Le moteur américain Yahoo! est notamment accusé d'avoir fourni au gouvernement chinois des informations concernant quatre opposants chinois, qui ont par la suite été jugés et condamnés.

Parmi eux, le journaliste Shi Tao a été condamné à 10 ans de prison pour avoir fait circuler, via son adresse Internet Yahoo!, une interdiction du gouvernement chinois aux médias nationaux de faire toute référence au 15e anniversaire du soulèvement de la Place Tiananmen en 1989.

Selon Michael Hanfeld, chef de rédaction dans le quotidien Frankfurter Allgemeine Zeitung, la Chine emploie 30 000 personnes pour scruter l'Internet à la recherche d'informations à censurer.

«La Chine ne prend pas la voie de la liberté de la presse. Au contraire, le monopole de l'information a grandi», a-t-il dit.
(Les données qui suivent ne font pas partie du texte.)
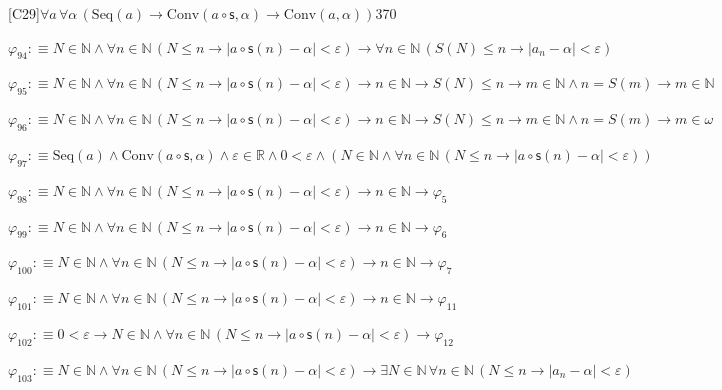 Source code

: \begin{fullproof}{[C29]}{$\forall a\,\forall \alpha\,(\mathrm{Seq}(a) \to \mathrm{Conv}(a \circ \mathsf{s},\alpha) \to \mathrm{Conv}(a,\alpha))$}{370}
\begin{abbrevlist}
\item $\varphi_{94} :\equiv N \in \mathbb{N} \land \forall n \in \mathbb{N}\,(N \leq n \to \lvert a \circ \mathsf{s}(n) - \alpha \rvert < \varepsilon) \to \forall n \in \mathbb{N}\,(S(N) \leq n \to \lvert a_{n} - \alpha \rvert < \varepsilon)$
\item $\varphi_{95} :\equiv N \in \mathbb{N} \land \forall n \in \mathbb{N}\,(N \leq n \to \lvert a \circ \mathsf{s}(n) - \alpha \rvert < \varepsilon) \to n \in \mathbb{N} \to S(N) \leq n \to m \in \mathbb{N} \land n = S(m) \to m \in \mathbb{N}$
\item $\varphi_{96} :\equiv N \in \mathbb{N} \land \forall n \in \mathbb{N}\,(N \leq n \to \lvert a \circ \mathsf{s}(n) - \alpha \rvert < \varepsilon) \to n \in \mathbb{N} \to S(N) \leq n \to m \in \mathbb{N} \land n = S(m) \to m \in \omega$
\item $\varphi_{97} :\equiv \mathrm{Seq}(a) \land \mathrm{Conv}(a \circ \mathsf{s},\alpha) \land \varepsilon \in \mathbb{R} \land 0 < \varepsilon \land (N \in \mathbb{N} \land \forall n \in \mathbb{N}\,(N \leq n \to \lvert a \circ \mathsf{s}(n) - \alpha \rvert < \varepsilon))$
\item $\varphi_{98} :\equiv N \in \mathbb{N} \land \forall n \in \mathbb{N}\,(N \leq n \to \lvert a \circ \mathsf{s}(n) - \alpha \rvert < \varepsilon) \to n \in \mathbb{N} \to \varphi_{5}$
\item $\varphi_{99} :\equiv N \in \mathbb{N} \land \forall n \in \mathbb{N}\,(N \leq n \to \lvert a \circ \mathsf{s}(n) - \alpha \rvert < \varepsilon) \to n \in \mathbb{N} \to \varphi_{6}$
\item $\varphi_{100} :\equiv N \in \mathbb{N} \land \forall n \in \mathbb{N}\,(N \leq n \to \lvert a \circ \mathsf{s}(n) - \alpha \rvert < \varepsilon) \to n \in \mathbb{N} \to \varphi_{7}$
\item $\varphi_{101} :\equiv N \in \mathbb{N} \land \forall n \in \mathbb{N}\,(N \leq n \to \lvert a \circ \mathsf{s}(n) - \alpha \rvert < \varepsilon) \to n \in \mathbb{N} \to \varphi_{11}$
\item $\varphi_{102} :\equiv 0 < \varepsilon \to N \in \mathbb{N} \land \forall n \in \mathbb{N}\,(N \leq n \to \lvert a \circ \mathsf{s}(n) - \alpha \rvert < \varepsilon) \to \varphi_{12}$
\item $\varphi_{103} :\equiv N \in \mathbb{N} \land \forall n \in \mathbb{N}\,(N \leq n \to \lvert a \circ \mathsf{s}(n) - \alpha \rvert < \varepsilon) \to \exists N \in \mathbb{N}\,\forall n \in \mathbb{N}\,(N \leq n \to \lvert a_{n} - \alpha \rvert < \varepsilon)$

\end{abbrevlist}
\end{fullproof}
Dans un rapport publié en août, l'association américaine Human Rights Watch dénonce les grandes sociétés Internet qui aident la Chine à rendre plus efficace son «Grand pare-feu», pour faire taire les voix discordantes sur le net.

Pour HRW, Yahoo! a censuré son moteur de recherche en chinois pour atteindre un niveau similaire à celui des sociétés Internet chinoises. Le moteur de Microsoft, msn, filtre quant à lui les mots-clés et les titres de blogues pour éviter d'afficher les sujets politiques sensibles.

Selon l'association américaine, Google s'est plié à la pression du gouvernement en lançant un moteur de recherche censuré alors que la version chinoise de Skype est configurée pour que les mots comme «Falungong», «indépendance de Taïwan» ou «droits de l'Homme» soient effacés des forums Internet sans en informer les internautes.

Une porte-parole de Google, qui détient environ 25% du marché chinois, soit près de 100 millions d'utilisateurs, n'a pas répondu à l'invitation des organisateurs. Mais le moteur s'est déjà expliqué sur la question, affirmant qu'il se pliait aux lois chinoises, comme il le fait en Allemagne ou en France.

«Je trouve que l'argument selon lequel "nous ne faisons que nous plier aux règles" est pathétique», a répondu Mme Schaefter.

«Nous ne savons pas ce qu'a demandé le gouvernement chinois à ces sociétés pour qu'elles s'implantent, cela reste un secret. Mais je pense que chacun peut décider de ce qui tient de l'éthique», a-t-elle ajouté.

Le président du PEN Club allemand, Johano Strasser, a estimé que la Chine utilisait le même argumentaire que les pays censurant ou tentant d'intimider ceux qui veulent exercer leur droit à la libre expression.

«Une société a besoin de ce système de "premier signal d'alarme" que l'on retrouve dans les contestations des citoyens de base. Si vous les empêchez de circuler, vous nuisez à la société sur le long-terme», a expliqué le président de l'association des écrivains allemands.

La Chine a plus que doublé la surface de ses stands à la Foire du livre de Francfort, dont elle sera l'invitée d'honneur en 2009.